Chapter Twelve
I can't completely remember how, but we end up at a gay nightclub. We don't realise it's a gay club until we're inside and spot the huge mural at the back of the main dancefloor's wall, with graffiti which spells out 'Belfast's No.1 Gay Club', but it's the most fun I've had since I can remember. If anything, I'm annoyed at myself for being a whole nineteen--No, wait, a whole twenty-years-old without ever visiting one until now. The girls love it too. No drunk perverts trying to touch them here, there and everywhere, apparently.
The best part is that when I run up to the DJ and request she play Dropkick Murphys, merely two songs later, I'm Shipping Up To Boston is blasting across the dancefloor. I would say my response is to start dancing, but it's more of an inebriated, manic convulsing than it is dancing. Carmen and Tom join in immediately, and while Ava and Jamie take a little more convincing, by the time the vocals kick in, even Jamie is sort of joining in. It's a half-arsed attempt, don't get me wrong, but by his standards it's practically the equivalent of starting a dance battle.
I'm sitting on the ground of the smoking terrace trying to cool off when I spot Ava emerging from inside the club wearing, for some bizarre reason, a pair of sunglasses. I wave at her maniacally, and when she faces me, her eyebrows raise underneath her round glasses.
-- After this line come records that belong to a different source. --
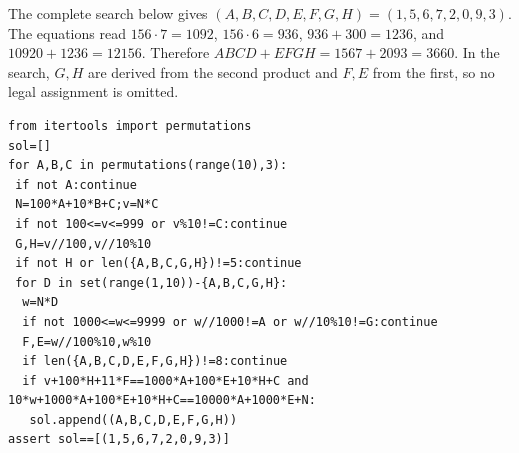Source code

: The complete search below gives $(A,B,C,D,E,F,G,H)=(1,5,6,7,2,0,9,3)$. The equations read $156\cdot7=1092$, $156\cdot6=936$, $936+300=1236$, and $10920+1236=12156$. Therefore $ABCD+EFGH=1567+2093=\boxed{3660}$. In the search, $G,H$ are derived from the second product and $F,E$ from the first, so no legal assignment is omitted.
\begin{verbatim}
from itertools import permutations
sol=[]
for A,B,C in permutations(range(10),3):
 if not A:continue
 N=100*A+10*B+C;v=N*C
 if not 100<=v<=999 or v%10!=C:continue
 G,H=v//100,v//10%10
 if not H or len({A,B,C,G,H})!=5:continue
 for D in set(range(1,10))-{A,B,C,G,H}:
  w=N*D
  if not 1000<=w<=9999 or w//1000!=A or w//10%10!=G:continue
  F,E=w//100%10,w%10
  if len({A,B,C,D,E,F,G,H})!=8:continue
  if v+100*H+11*F==1000*A+100*E+10*H+C and 10*w+1000*A+100*E+10*H+C==10000*A+1000*E+N:
   sol.append((A,B,C,D,E,F,G,H))
assert sol==[(1,5,6,7,2,0,9,3)]
\end{verbatim}
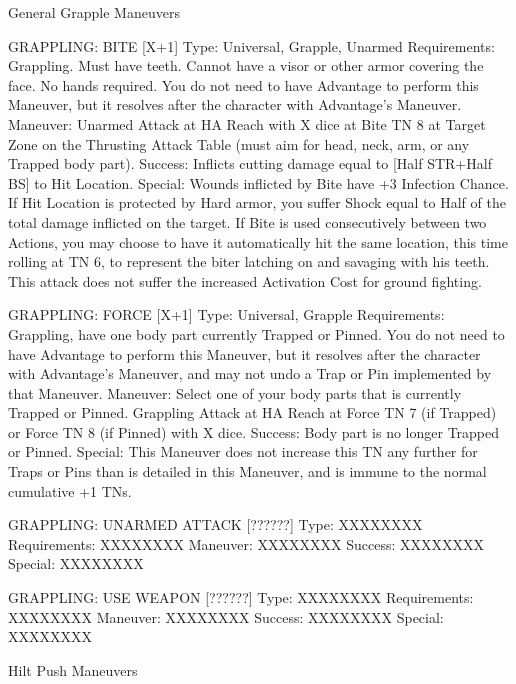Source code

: \documentclass[oneside,11pt,english]{book}
\begin{document}
 

 


General Grapple Maneuvers 

 

GRAPPLING: BITE [X+1] 
Type: Universal, Grapple, Unarmed 
Requirements: Grappling. Must have teeth. Cannot have a visor or other armor covering the face. No 
hands required. You do not need to have Advantage to perform this Maneuver, but it resolves after the 
character with Advantage's Maneuver. 
Maneuver: Unarmed Attack at HA Reach with X dice at Bite TN 8 at Target Zone on the Thrusting 
Attack Table (must aim for head, neck, arm, or any Trapped body part). 
Success: Inflicts cutting damage equal to [Half STR+Half BS] to Hit Location. 
Special: Wounds inflicted by Bite have +3 Infection Chance. If Hit Location is protected by Hard armor, 
you suffer Shock equal to Half of the total damage inflicted on the target. 
If Bite is used consecutively between two Actions, you may choose to have it automatically hit the same 
location, this time rolling at TN 6, to represent the biter latching on and savaging with his teeth. 
This attack does not suffer the increased Activation Cost for ground fighting. 

 

GRAPPLING: FORCE [X+1] 
Type: Universal, Grapple 
Requirements: Grappling, have one body part currently Trapped or Pinned. You do not need to have 
Advantage to perform this Maneuver, but it resolves after the character with Advantage's Maneuver, and 
may not undo a Trap or Pin implemented by that Maneuver. 
Maneuver: Select one of your body parts that is currently Trapped or Pinned. Grappling Attack at HA 
Reach at Force TN 7 (if Trapped) or Force TN 8 (if Pinned) with X dice. 
Success: Body part is no longer Trapped or Pinned. 
Special: This Maneuver does not increase this TN any further for Traps or Pins than is detailed in this 
Maneuver, and is immune to the normal cumulative +1 TNs. 

 

GRAPPLING: UNARMED ATTACK [??????] 
Type: XXXXXXXX 
Requirements: XXXXXXXX 
Maneuver: XXXXXXXX 
Success: XXXXXXXX 
Special: XXXXXXXX 

 

GRAPPLING: USE WEAPON [??????] 
Type: XXXXXXXX 
Requirements: XXXXXXXX 
Maneuver: XXXXXXXX 
Success: XXXXXXXX 
Special: XXXXXXXX 

 

 

Hilt Push Maneuvers 
\end{document}
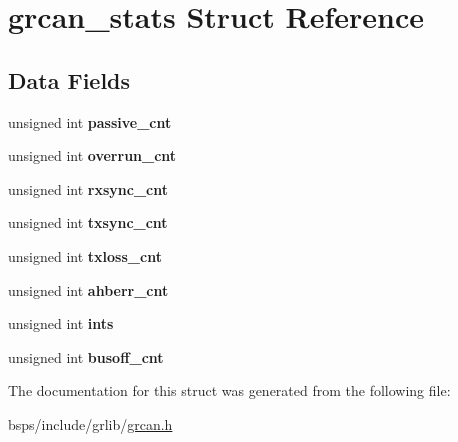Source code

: \hypertarget{structgrcan__stats}{}\section{grcan\+\_\+stats Struct Reference}
\label{structgrcan__stats}
\subsection*{Data Fields}
\begin{DoxyCompactItemize}
\item 
\mbox{\label{structgrcan__stats_a4d1784fd8e830b62e37010c74965430a}} 
unsigned int {\bfseries passive\+\_\+cnt}
\item 
\mbox{\label{structgrcan__stats_a6eade5f6de62fb0d452c6872c3ebf4fc}} 
unsigned int {\bfseries overrun\+\_\+cnt}
\item 
\mbox{\label{structgrcan__stats_a327b01b9ac8a139929bfc165a23ec249}} 
unsigned int {\bfseries rxsync\+\_\+cnt}
\item 
\mbox{\label{structgrcan__stats_a297e9b6807061af90cb132d88bfb4043}} 
unsigned int {\bfseries txsync\+\_\+cnt}
\item 
\mbox{\label{structgrcan__stats_acee76ad6f9176865b58f1050dc5c39a7}} 
unsigned int {\bfseries txloss\+\_\+cnt}
\item 
\mbox{\label{structgrcan__stats_a6983332aff549f93d8ce85a0faa94585}} 
unsigned int {\bfseries ahberr\+\_\+cnt}
\item 
\mbox{\label{structgrcan__stats_a82d95671ab3f588cd8363666e5113833}} 
unsigned int {\bfseries ints}
\item 
\mbox{\label{structgrcan__stats_a58b3d50da0d108d18969fb8d2dc0cc43}} 
unsigned int {\bfseries busoff\+\_\+cnt}
\end{DoxyCompactItemize}


The documentation for this struct was generated from the following file\+:\begin{DoxyCompactItemize}
\item 
bsps/include/grlib/\mbox{\hyperlink{grcan_8h}{grcan.\+h}}\end{DoxyCompactItemize}
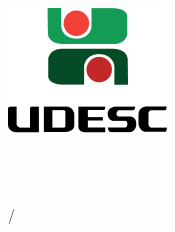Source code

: \thispagestyle{empty}
\center
\begin{minipage}[!]{\linewidth}
	\begin{minipage}[!]{.19\linewidth}
		\includegraphics[width=\textwidth]{img/logo.png}
	\end{minipage}
	\begin{minipage}[!]{.8\linewidth}
		\center
		\textsf{
			\large{
				\instituicao \\ \vspace{0.1cm}
				\centro \\	\vspace{0.17cm}			
				\departamento
			}	
		}		
	\end{minipage}	
\end{minipage}

\vspace{5cm}
\autor

\vspace{2cm}
\textbf{\titulo}\subtitulo

\vfill

\cidade/\estado

\ano
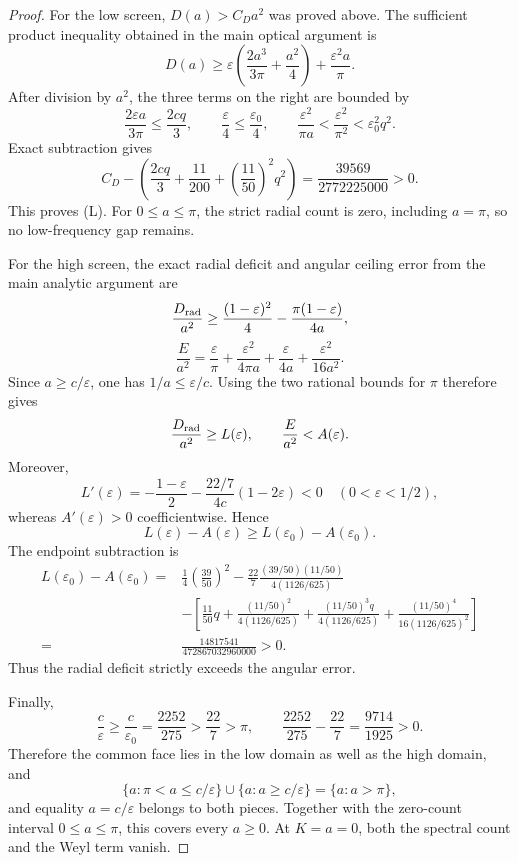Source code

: \documentclass[11pt]{article}
\begin{document}
\begin{proof}
For the low screen, \(D(a)>C_Da^2\) was proved above. The sufficient
product inequality obtained in the main optical argument is
\[
 D(a)\geq
 \varepsilon\left(\frac{2a^3}{3\pi}+\frac{a^2}{4}\right)
 +\frac{\varepsilon^2a}{\pi}.
 \tag{1}
\]
After division by \(a^2\), the three terms on the right are bounded by
\[
 \frac{2\varepsilon a}{3\pi}\leq\frac{2cq}{3},
 \qquad
 \frac{\varepsilon}{4}\leq\frac{\varepsilon_0}{4},
 \qquad
 \frac{\varepsilon^2}{\pi a}<\frac{\varepsilon^2}{\pi^2}
 <\varepsilon_0^2q^2.
\]
Exact subtraction gives
\begin{equation}
 C_D-\left(
 \frac{2cq}{3}+\frac{11}{200}
 +\left(\frac{11}{50}\right)^2q^2
 \right)
 =\frac{39569}{2772225000}>0.
 \label{eq:low-optical-reserve}
\end{equation}
This proves (L). For \(0\leq a\leq\pi\), the strict radial count is zero,
including \(a=\pi\), so no low-frequency gap remains.

For the high screen, the exact radial deficit and angular ceiling error
from the main analytic argument are
\[
 \frac{D_{\rm rad}}{a^2}
 \geq \frac{(1-\varepsilon)^2}{4}
 -\frac{\pi(1-\varepsilon)}{4a},
\]
\[
 \frac{E}{a^2}
 =\frac{\varepsilon}{\pi}
 +\frac{\varepsilon^2}{4\pi a}
 +\frac{\varepsilon}{4a}
 +\frac{\varepsilon^2}{16a^2}.
\]
Since \(a\geq c/\varepsilon\), one has \(1/a\leq\varepsilon/c\).
Using the two rational bounds for \(\pi\) therefore gives
\[
 \frac{D_{\rm rad}}{a^2}\geq L(\varepsilon),
 \qquad
 \frac{E}{a^2}<A(\varepsilon).
\]
Moreover,
\[
 L'(\varepsilon)
 =-\frac{1-\varepsilon}{2}
 -\frac{22/7}{4c}(1-2\varepsilon)<0
 \quad(0<\varepsilon<1/2),
\]
whereas \(A'(\varepsilon)>0\) coefficientwise. Hence
\[
 L(\varepsilon)-A(\varepsilon)
 \geq L(\varepsilon_0)-A(\varepsilon_0).
\]
The endpoint subtraction is
\begin{equation}
\begin{aligned}
 L(\varepsilon_0)-A(\varepsilon_0)
 ={}&
 \frac14\left(\frac{39}{50}\right)^2
 -\frac{22}{7}
  \frac{(39/50)(11/50)}{4(1126/625)}\\
 &-\left[
 \frac{11}{50}q
 +\frac{(11/50)^2}{4(1126/625)}
 +\frac{(11/50)^3q}{4(1126/625)}
 +\frac{(11/50)^4}{16(1126/625)^2}
 \right]\\
 ={}&\frac{14817541}{472867032960000}>0.
\end{aligned}
\label{eq:high-optical-reserve}
\end{equation}
Thus the radial deficit strictly exceeds the angular error.

Finally,
\[
 \frac{c}{\varepsilon}\geq\frac{c}{\varepsilon_0}
 =\frac{2252}{275}>\frac{22}{7}>\pi,
 \qquad
 \frac{2252}{275}-\frac{22}{7}
 =\frac{9714}{1925}>0.
\]
Therefore the common face lies in the low domain as well as the high
domain, and
\[
 \{a:\pi<a\leq c/\varepsilon\}
 \cup\{a:a\geq c/\varepsilon\}
 =\{a:a>\pi\},
\]
and equality \(a=c/\varepsilon\) belongs to both pieces. Together with the
zero-count interval \(0\leq a\leq\pi\), this covers every \(a\geq0\).
At \(K=a=0\), both the spectral count and the Weyl term vanish.
\end{proof}
\end{document}
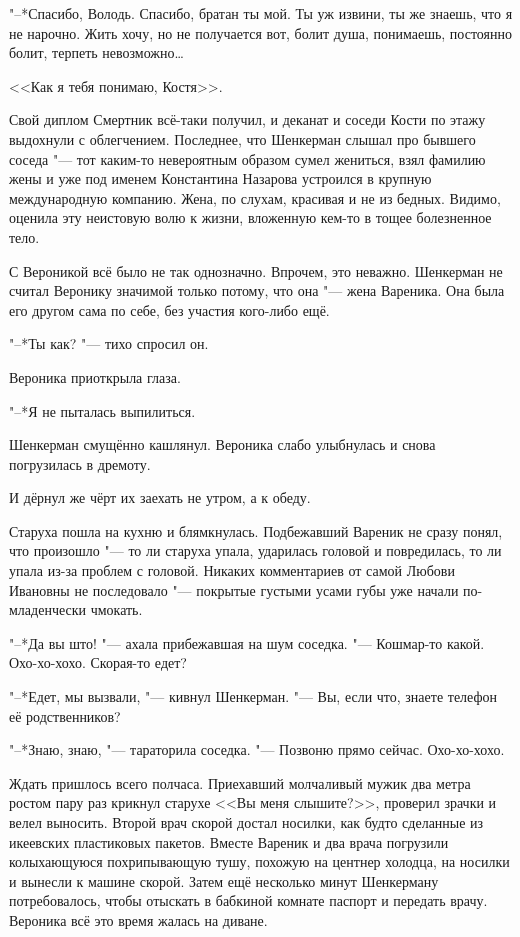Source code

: "--*Спасибо, Володь.
Спасибо, братан ты мой.
Ты уж извини, ты же знаешь, что я не нарочно.
Жить хочу, но не получается вот, болит душа, понимаешь, постоянно болит, терпеть невозможно\dots{}

<<Как я тебя понимаю, Костя>>.

Свой диплом Смертник всё-таки получил, и деканат и соседи Кости по этажу выдохнули с облегчением.
Последнее, что Шенкерман слышал про бывшего соседа "--- тот каким-то невероятным образом сумел жениться, взял фамилию жены и уже под именем Константина Назарова устроился в крупную международную компанию.
Жена, по слухам, красивая и не из бедных.
Видимо, оценила эту неистовую волю к жизни, вложенную кем-то в тощее болезненное тело.

С Вероникой всё было не так однозначно.
Впрочем, это неважно.
Шенкерман не считал Веронику значимой только потому, что она "--- жена Вареника.
Она была его другом сама по себе, без участия кого-либо ещё.

"--*Ты как? "--- тихо спросил он.

Вероника приоткрыла глаза.

"--*Я не пыталась выпилиться.

Шенкерман смущённо кашлянул.
Вероника слабо улыбнулась и снова погрузилась в дремоту.

\asterism

И дёрнул же чёрт их заехать не утром, а к обеду.

Старуха пошла на кухню и блямкнулась.
Подбежавший Вареник не сразу понял, что произошло "--- то ли старуха упала, ударилась головой и повредилась, то ли упала из-за проблем с головой.
Никаких комментариев от самой Любови Ивановны не последовало "--- покрытые густыми усами губы уже начали по-младенчески чмокать.

"--*Да вы што! "--- ахала прибежавшая на шум соседка.
"--- Кошмар-то какой.
Охо-хо-хохо.
Скорая-то едет?

"--*Едет, мы вызвали, "--- кивнул Шенкерман.
"--- Вы, если что, знаете телефон её родственников?

"--*Знаю, знаю, "--- тараторила соседка.
"--- Позвоню прямо сейчас.
Охо-хо-хохо.

Ждать пришлось всего полчаса.
Приехавший молчаливый мужик два метра ростом пару раз крикнул старухе <<Вы меня слышите?>>, проверил зрачки и велел выносить.
Второй врач скорой достал носилки, как будто сделанные из икеевских пластиковых пакетов.
Вместе Вареник и два врача погрузили колыхающуюся похрипывающую тушу, похожую на центнер холодца, на носилки и вынесли к машине скорой.
Затем ещё несколько минут Шенкерману потребовалось, чтобы отыскать в бабкиной комнате паспорт и передать врачу.
Вероника всё это время жалась на диване.

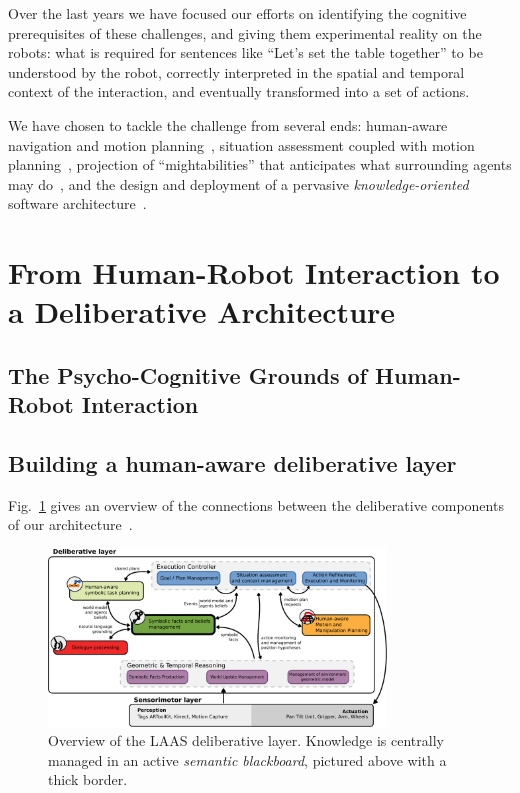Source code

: \documentclass[preprint,5p]{elsarticle}
\begin{document}

Over the last years we have focused our efforts on identifying the cognitive
prerequisites of these challenges, and giving them experimental reality on the
robots: what is required for sentences like ``Let's set the table together''
to be understood by the robot, correctly interpreted in the spatial and
temporal context of the interaction, and eventually transformed into a set of
actions.

We have chosen to tackle the challenge from several ends: human-aware
navigation and motion planning~\cite{Mainprice2011}, situation assessment
coupled with motion planning~\cite{Mainprice2012}, projection of
``mightabilities'' that anticipates what surrounding agents may
do~\cite{Pandey2011}, and the design and deployment of a pervasive
\emph{knowledge-oriented} software architecture~\cite{Lemaignan2013}.

\section{From Human-Robot Interaction to a Deliberative Architecture}

\subsection{The Psycho-Cognitive Grounds of Human-Robot Interaction}
\label{sec:psychocognitivegrounds}


\subsection{Building a human-aware deliberative layer}


Fig.~\ref{fig|archi} gives an overview of the connections between the
deliberative components of our architecture~\cite{Alami2011}.

\begin{figure}
        \centering
        \includegraphics[width=0.8\textwidth]{archi}
        \caption{Overview of the LAAS deliberative layer. Knowledge is
        centrally managed in an active \emph{semantic blackboard}, pictured
        above with a thick border.}
        \label{fig|archi}
\end{figure}
\end{document}
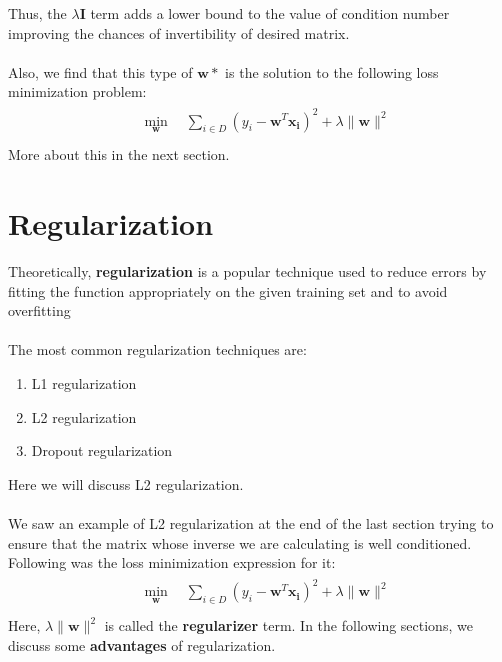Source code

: \documentclass[12pt]{article}
\begin{document}
Thus, the $\lambda\boldsymbol{I}$ term adds a lower bound to the value of condition number improving the chances of invertibility of desired matrix.\\
\\
\noindent Also, we find that this type of $\boldsymbol{w}*$ is the solution to the following loss minimization problem:
\begin{gather}
    \begin{aligned}
        & \min_{\boldsymbol{w}} \quad \sum_{i \in D}   (y_i - \boldsymbol{w}^T\boldsymbol{x_i})^2  + \lambda\|\boldsymbol{w}\|^2           \nonumber\\
    \end{aligned}
\end{gather}
More about this in the next section.

\section{Regularization}

Theoretically, \textbf{regularization} is a popular technique used to reduce errors by fitting the function appropriately on the given training set and to avoid overfitting \\
\\ The most common regularization techniques are:
\begin{enumerate}
    \item L1 regularization
    \item L2 regularization
    \item Dropout regularization
\end{enumerate}

\noindent Here we will discuss L2 regularization.\\
\\
We saw an example of L2 regularization at the end of the last section trying to ensure that the matrix whose inverse we are calculating is well conditioned. Following was the loss minimization expression for it:
\begin{gather}
    \begin{aligned}
        & \min_{\boldsymbol{w}} \quad \sum_{i \in D}   (y_i - \boldsymbol{w}^T\boldsymbol{x_i})^2  + \lambda\|\boldsymbol{w}\|^2           \nonumber\\
    \end{aligned}
\end{gather}
Here, $\lambda\|\boldsymbol{w}\|^2$ is called the \textbf{regularizer} term. In the following sections, we discuss some \textbf{advantages} of regularization.
\end{document}
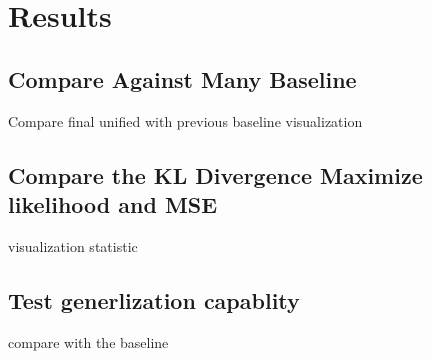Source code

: \chapter{Results}

\section{Compare Against Many Baseline}
Compare final unified with previous baseline
visualization


\section{Compare the KL Divergence Maximize likelihood and MSE}
visualization 
statistic




\section{Test generlization capablity}
compare with the baseline 






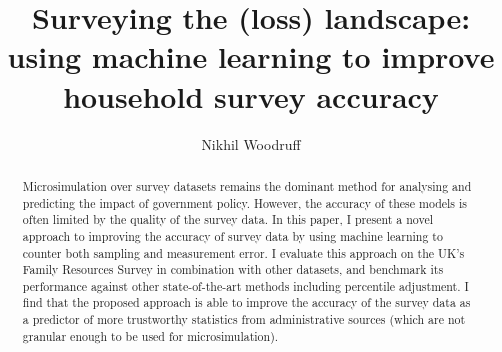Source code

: \documentclass[twocolumn]{article}
\begin{document}
%
\title{Surveying the (loss) landscape: using machine learning to improve household survey accuracy}


\author{Nikhil Woodruff}





\maketitle

\begin{abstract}
  Microsimulation over survey datasets remains the dominant method for analysing and predicting the impact of government policy. However, the accuracy of these models is often limited by the quality of the survey data. In this paper, I present a novel approach to improving the accuracy of survey data by using machine learning to counter both sampling and measurement error. I evaluate this approach on the UK's Family Resources Survey in combination with other datasets, and benchmark its performance against other state-of-the-art methods including percentile adjustment. I find that the proposed approach is able to improve the accuracy of the survey data as a predictor of more trustworthy statistics from administrative sources (which are not granular enough to be used for microsimulation).
\end{abstract}
\end{document}
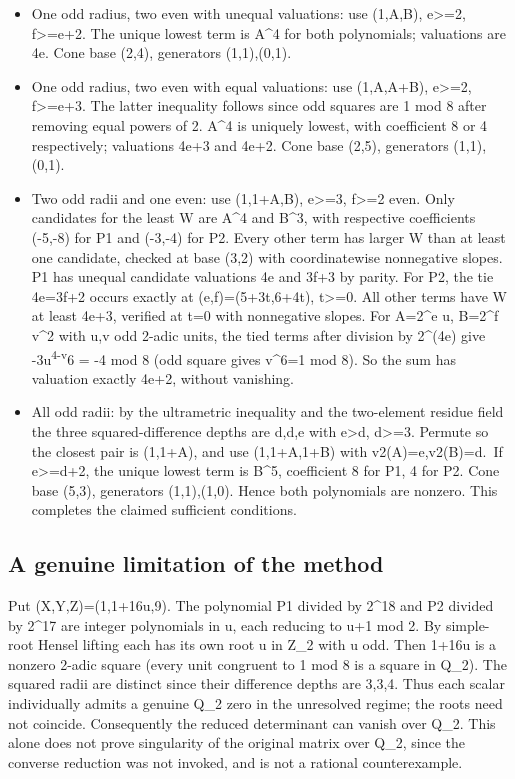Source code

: \documentclass[
  10pt,
]{article}
\providecommand{\tightlist}{%
  \setlength{\itemsep}{0pt}\setlength{\parskip}{0pt}}
\begin{document}
\begin{itemize}
\tightlist
\item
  One odd radius, two even with unequal valuations: use (1,A,B),
  e\textgreater=2, f\textgreater=e+2. The unique lowest term is A\^{}4
  for both polynomials; valuations are 4e. Cone base (2,4), generators
  (1,1),(0,1).
\item
  One odd radius, two even with equal valuations: use (1,A,A+B),
  e\textgreater=2, f\textgreater=e+3. The latter inequality follows
  since odd squares are 1 mod 8 after removing equal powers of 2. A\^{}4
  is uniquely lowest, with coefficient 8 or 4 respectively; valuations
  4e+3 and 4e+2. Cone base (2,5), generators (1,1),(0,1).
\item
  Two odd radii and one even: use (1,1+A,B), e\textgreater=3,
  f\textgreater=2 even. Only candidates for the least W are A\^{}4 and
  B\^{}3, with respective coefficients (-5,-8) for P1 and (-3,-4) for
  P2. Every other term has larger W than at least one candidate, checked
  at base (3,2) with coordinatewise nonnegative slopes. P1 has unequal
  candidate valuations 4e and 3f+3 by parity. For P2, the tie 4e=3f+2
  occurs exactly at (e,f)=(5+3t,6+4t), t\textgreater=0. All other terms
  have W at least 4e+3, verified at t=0 with nonnegative slopes. For
  A=2\^{}e u, B=2\^{}f v\^{}2 with u,v odd 2-adic units, the tied terms
  after division by 2\^{}(4e) give -3u\textsuperscript{4-v}6 = -4 mod 8
  (odd square gives v\^{}6=1 mod 8). So the sum has valuation exactly
  4e+2, without vanishing.
\item
  All odd radii: by the ultrametric inequality and the two-element
  residue field the three squared-difference depths are d,d,e with
  e\textgreater d, d\textgreater=3. Permute so the closest pair is
  (1,1+A), and use (1,1+A,1+B) with v2(A)=e,v2(B)=d.~If
  e\textgreater=d+2, the unique lowest term is B\^{}5, coefficient 8 for
  P1, 4 for P2. Cone base (5,3), generators (1,1),(1,0). Hence both
  polynomials are nonzero. This completes the claimed sufficient
  conditions.
\end{itemize}

\subsection{A genuine limitation of the
method}\label{a-genuine-limitation-of-the-method}

Put (X,Y,Z)=(1,1+16u,9). The polynomial P1 divided by 2\^{}18 and P2
divided by 2\^{}17 are integer polynomials in u, each reducing to u+1
mod 2. By simple-root Hensel lifting each has its own root u in Z\_2
with u odd. Then 1+16u is a nonzero 2-adic square (every unit congruent
to 1 mod 8 is a square in Q\_2). The squared radii are distinct since
their difference depths are 3,3,4. Thus each scalar individually admits
a genuine Q\_2 zero in the unresolved regime; the roots need not
coincide. Consequently the reduced determinant can vanish over Q\_2.
This alone does not prove singularity of the original matrix over Q\_2,
since the converse reduction was not invoked, and is not a rational
counterexample.
\end{document}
"Groovy, you're not dead. Carmen owes Tom ten pounds," she comments as she drops down beside me, and crosses her legs. I respond with a blank expression, so Ava elaborates. "He bet you'd run away from the group without telling anyone at some point tonight. I did warn Carmen you have a track record for this type of thing, but she has too much faith in you."
"You're telling me." I laugh, but it comes out more like a chortle. "Can I try your sunglasses?"
Ava pulls the glasses off her face, and places them on top of my nose. "The lights look way more groovy with those on."
The lenses have a yellow tinge to them, but outside and away from the flashing club lights, they just make me feel more drunk. Not sure if it's a bad thing or a good thing. Ava opens her bag to bring out a packet of cigarettes and a lighter, then offers me one.
"Ava Madaki, how scandalous!" I enthuse as I take up her offer before realising I made this mistake before with her mother. You'd think I'd learn.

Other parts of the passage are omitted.